Challenging. Hilarious. Powerful.

This is quite possibly the strangest book I will ever read. And one that I just can’t stop thinking about.

Our story is a journal of sorts, written by an unnamed man, who we “know” to be about forty years old. (But therein lies the rub – we will find that we don’t really “know” anything at all, as this book progresses…)

Our hero is one of the most alienated, desperate, and self-loathing creatures you will ever meet in the pages of a novel. Trapped in the prison of his own mind, he finds escape through wild imaginings, (aided by various intoxicants, mostly cannabis) and his trusty journal, in which he records his visions, including a strange ritual he must perform over and over to capture and follow the Sun, which he “believes” will lead him to a state of rapture.

Time and space are fluid in this world, and it’s impossible to separate reality from dreaming, from intoxication, from history, from wanting. (And is that so different, after all, from how we experience our own “worlds”?)

In a strange sort of reverse somaticism, all of his thoughts, his emotions, project outward into his environment, (through what he calls his “porous” psyche ) – so what he ends up seeing, experiencing and recording cannot be trusted at all. He is acting out his desperation, – his isolation, longing, and his fears – and at the same time, laying down a subconscious breadcrumbs trail of sorts to allow his innermost fractured self a glimmer of a path to hope, or release.

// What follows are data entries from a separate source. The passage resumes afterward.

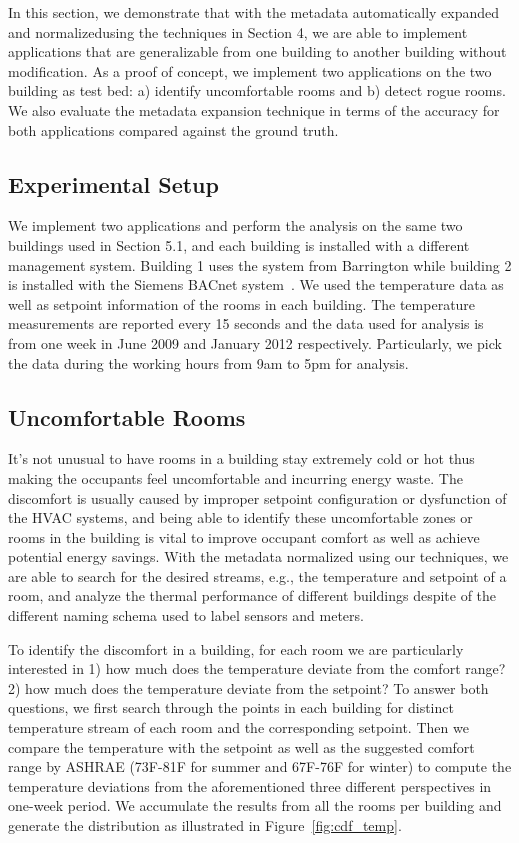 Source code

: In this section, we demonstrate that with the metadata automatically expanded and normalizedusing the techniques in Section 4, we are able to implement applications that are generalizable from one building to another building without modification. As a proof of concept, we implement two applications on the two building as test bed: a) identify uncomfortable rooms and b) detect rogue rooms. We also evaluate the metadata expansion technique in terms of the accuracy for both applications compared against the ground truth. 

\subsection{Experimental Setup}
We implement two applications and perform the analysis on the same two buildings used in Section 5.1, and each building is installed with a different management system. Building 1 uses the system from Barrington while building 2 is installed with the Siemens BACnet system~\cite{bacnet}. We used the temperature data as well as setpoint information of the rooms in each building. The temperature measurements are reported every 15 seconds and the data used for analysis is from one week in June 2009 and January 2012 respectively. Particularly, we pick the data during the working hours from 9am to 5pm for analysis.

\subsection{Uncomfortable Rooms}
It's not unusual to have rooms in a building stay extremely cold or hot thus making the occupants feel uncomfortable and incurring energy waste. The discomfort is usually caused by improper setpoint configuration or dysfunction of the HVAC systems, and being able to identify these uncomfortable zones or rooms in the building is vital to improve occupant comfort as well as achieve potential energy savings. With the metadata normalized using our techniques, we are able to search for the desired streams, e.g., the temperature and setpoint of a room, and analyze the thermal performance of different buildings despite of the different naming schema used to label sensors and meters.

To identify the discomfort in a building, for each room we are particularly interested in 1) how much does the temperature deviate from the comfort range? 2) how much does the temperature deviate from the setpoint? To answer both questions, we first search through the points in each building for distinct temperature stream of each room and the corresponding setpoint. Then we compare the temperature with the setpoint as well as the suggested comfort range by ASHRAE (73F-81F for summer and 67F-76F for winter) to compute the temperature deviations from the aforementioned three different perspectives in one-week period. We accumulate the results from all the rooms per building and generate the distribution as illustrated in Figure~\ref{fig:cdf_temp}.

So he imagines himself (and dreams at night of ) his life as a prophet, a great man, a man who transcends time and space, as a divine and spiritual seeker of an old “lost city” that is the key to divinity.

Some of the most heart-rending sequences in this strange tale concern our hero, (cause “hero” he really is) and his recurring visualization of an invisible radius surrounding himself, a sphere or bubble, that grows or shrinks, representing his ability (or lack thereof, in the moment) to connect with others.

Deep inside, no matter how bizarre or convoluted his projections become, this is one ball of hurt, doing the best he can with his crazy, creative, intelligent and fractured mind to find rescue and release from his innate “wretchedness” – proof of his own existence, and at the same time, a chance to be “born again”.

This is not an easy read. Jam-packed with historical and literary references, philosophical musings, grandiose yearnings, – it is brilliant and beautiful in parts, laugh-out-loud funny throughout, and totally incomprehensible in others.

(Perhaps, a perfect reflection, after all, of each of our own convoluted inner paths to paradise?)

A great big thank you to the author for a review copy of this un-put-down-able book in exchange for an honest review. All thoughts presented are my own.